Per le considerazioni esposte, l'assenza di effetti irretrattabili e legittimanti non osta alla considerazione della kafalah quale titolo di ricongiungimento familiare, più di quanto non osterebbe all'affido familiare, che pure è espressamente previsto dall'art. 29, co. 2 T.U. immigrazione.

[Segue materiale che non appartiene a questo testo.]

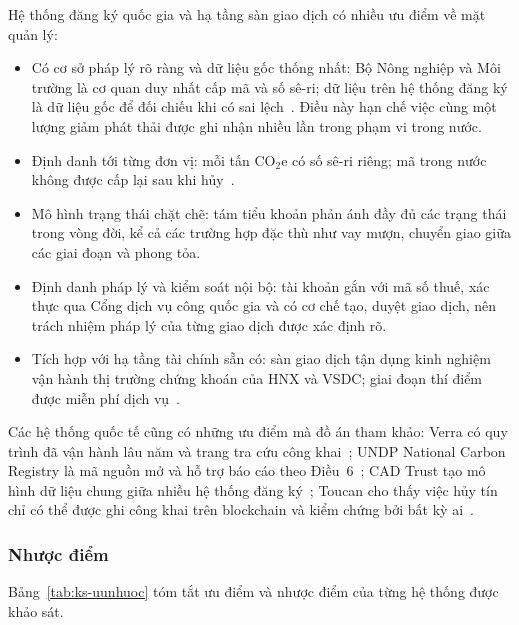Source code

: Hệ thống đăng ký quốc gia và hạ tầng sàn giao dịch có nhiều ưu điểm về mặt quản lý:
\begin{itemize}
    \item Có cơ sở pháp lý rõ ràng và dữ liệu gốc thống nhất: Bộ Nông nghiệp và Môi trường là cơ quan duy nhất cấp mã và số sê-ri; dữ liệu trên hệ thống đăng ký là dữ liệu gốc để đối chiếu khi có sai lệch~\cite{vietnam2026thongtu11}. Điều này hạn chế việc cùng một lượng giảm phát thải được ghi nhận nhiều lần trong phạm vi trong nước.
    \item Định danh tới từng đơn vị: mỗi tấn CO$_2$e có số sê-ri riêng; mã trong nước không được cấp lại sau khi hủy~\cite{vietnam2026thongtu11}.
    \item Mô hình trạng thái chặt chẽ: tám tiểu khoản phản ánh đầy đủ các trạng thái trong vòng đời, kể cả các trường hợp đặc thù như vay mượn, chuyển giao giữa các giai đoạn và phong tỏa.
    \item Định danh pháp lý và kiểm soát nội bộ: tài khoản gắn với mã số thuế, xác thực qua Cổng dịch vụ công quốc gia và có cơ chế tạo, duyệt giao dịch, nên trách nhiệm pháp lý của từng giao dịch được xác định rõ.
    \item Tích hợp với hạ tầng tài chính sẵn có: sàn giao dịch tận dụng kinh nghiệm vận hành thị trường chứng khoán của HNX và VSDC; giai đoạn thí điểm được miễn phí dịch vụ~\cite{vietnam2026nghidinh29}.
\end{itemize}
Các hệ thống quốc tế cũng có những ưu điểm mà đồ án tham khảo: Verra có quy trình đã vận hành lâu năm và trang tra cứu công khai~\cite{verra2024vcs}; UNDP National Carbon Registry là mã nguồn mở và hỗ trợ báo cáo theo Điều~6~\cite{undp2024nationalregistry}; CAD Trust tạo mô hình dữ liệu chung giữa nhiều hệ thống đăng ký~\cite{cadtrust2025datamodel}; Toucan cho thấy việc hủy tín chỉ có thể được ghi công khai trên blockchain và kiểm chứng bởi bất kỳ ai~\cite{toucan2025docs}.

\subsubsection*{Nhược điểm}

Bảng~\ref{tab:ks-uunhuoc} tóm tắt ưu điểm và nhược điểm của từng hệ thống được khảo sát.

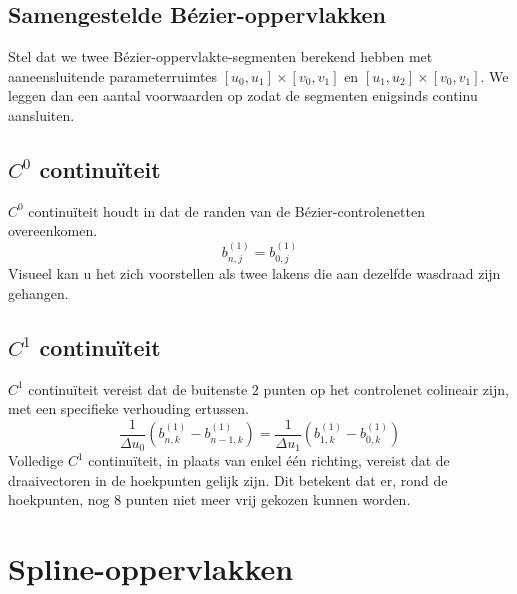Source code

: \documentclass[computergesteund_ontwerp_van_curven_en_oppervlakken.tex]{subfiles}
\begin{document}
\subsection{Samengestelde B\'ezier-oppervlakken}
Stel dat we twee B\'ezier-oppervlakte-segmenten berekend hebben met aaneensluitende parameterruimtes $[u_0,u_1]\times[v_0,v_1]$ en $[u_1,u_2]\times[v_0,v_1]$. We leggen dan een aantal voorwaarden op zodat de segmenten enigsinds continu aansluiten.

\subsection*{$C^{0}$ continu\"iteit}
$C^{0}$ continu\"iteit houdt in dat de randen van de B\'ezier-controlenetten overeenkomen.
\[
b_{n,j}^{(1)} = b_{0,j}^{(1)}
\]
Visueel kan u het zich voorstellen als twee lakens die aan dezelfde wasdraad zijn gehangen.

\subsection*{$C^{1}$ continu\"iteit}
$C^{1}$ continu\"iteit vereist dat de buitenste $2$ punten op het controlenet colineair zijn, met een specifieke verhouding ertussen.
\[
\frac{1}{\Delta u_0}(b_{n,k}^{(1)}-b_{n-1,k}^{(1)}) = \frac{1}{\Delta u_1}(b_{1,k}^{(1)}-b_{0,k}^{(1)})
\]
Volledige $C^{1}$ continu\"iteit, in plaats van enkel \'e\'en richting, vereist dat de draaivectoren in de hoekpunten gelijk zijn. Dit betekent dat er, rond de hoekpunten, nog $8$ punten niet meer vrij gekozen kunnen worden.

\section{Spline-oppervlakken}
\end{document}
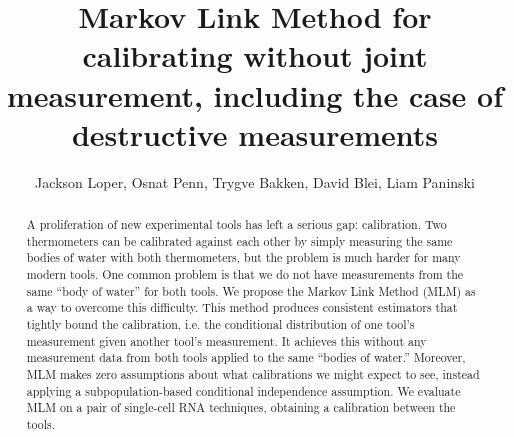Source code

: 



\DeclareMathOperator*{\tr}{tr}

\newcommand{\UN}[1]{\ensuremath{\left|#1\right|_\infty}}
\newcommand{\EN}[1]{\ensuremath{\left|#1\right|}}
\newcommand{\kldiv}[2]{\ensuremath{D\left(#1||#2\right)}}

\newcommand{\figgygr}[2]{\texttt{[image: \#2]}}
\newcommand{\figgy}[1]{\begin{figure}\fbox{\begin{minipage}{\textwidth}#1\end{minipage}}\end{figure}}

\usepackage{cancel}


\title{Markov Link Method for calibrating without joint measurement, including the case of destructive measurements}
\author{Jackson Loper, Osnat Penn, Trygve Bakken, David Blei, Liam Paninski}

\usepackage{amsthm}
\newtheorem*{thm}{Theorem}
\newtheorem{lem}{Lemma}
\newtheorem{conj}{Conjecture}

\theoremstyle{definition}
\newtheorem{example}{Example}
\newtheorem{definition}{Definition}


\maketitle

\begin{abstract}
A proliferation of new experimental tools has left a serious gap: calibration. Two thermometers can be calibrated against each other by simply measuring the same bodies of water with both thermometers, but the problem is much harder for many modern tools.  One common problem is that we do not have measurements from the same ``body of water'' for both tools.  We propose the Markov Link Method (MLM) as a way to overcome this difficulty.   This method produces consistent estimators that tightly bound the calibration, i.e. the conditional distribution of one tool's measurement given another tool's measurement. It achieves this without any measurement data from both tools applied to the same ``bodies of water.'' Moreover, MLM makes zero assumptions about what calibrations we might expect to see, instead applying a subpopulation-based conditional independence assumption.   We evaluate MLM on a pair of single-cell RNA techniques, obtaining a calibration between the tools.
\end{abstract}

4.3.2. Né varrebbe replicare che riconoscere la kafalah come titolo di ricongiungimento potrebbe prestare il fianco a sue utilizzazioni di tipo deviante e strumentale, facilitate dalla reversibilità dei suoi effetti, finalizzate al solo ingresso del minore nel territorio dello Stato. L'ordinamento, invero, possiede e prevede espressamente gli opportuni mezzi di controllo per reprimere le elusioni della legge, atteso che lo stesso art. 29 T.U. cit, al co. 9 stabilisce che la richiesta di ricongiungimento familiare è respinta (e dunque, se concesso, il visto d'ingresso può essere revocato) se è accertato che il matrimonio o l'adozione hanno avuto luogo allo scopo esclusivo di consentire all'interessato di entrare o soggiornare nel territorio dello Stato.

5. In conclusione il reclamo deve essere accolto. Conseguentemente, deve disporsi che l'autorità consolare italiana competente rilasci a [...] il visto d'ingresso per il ricongiungimento familiare con la minore [...].

6. Sussistono evidenti giusti motivi, data la novità della questione, per l'integrale compensazione delle spese.

P.Q.M.

la Corte accoglie il reclamo e per l'effetto dispone che l'autorità consolare italiana competente rilasci a [...] il visto d'ingresso per il ricongiungimento familiare con la minore [...]. Spese compensate.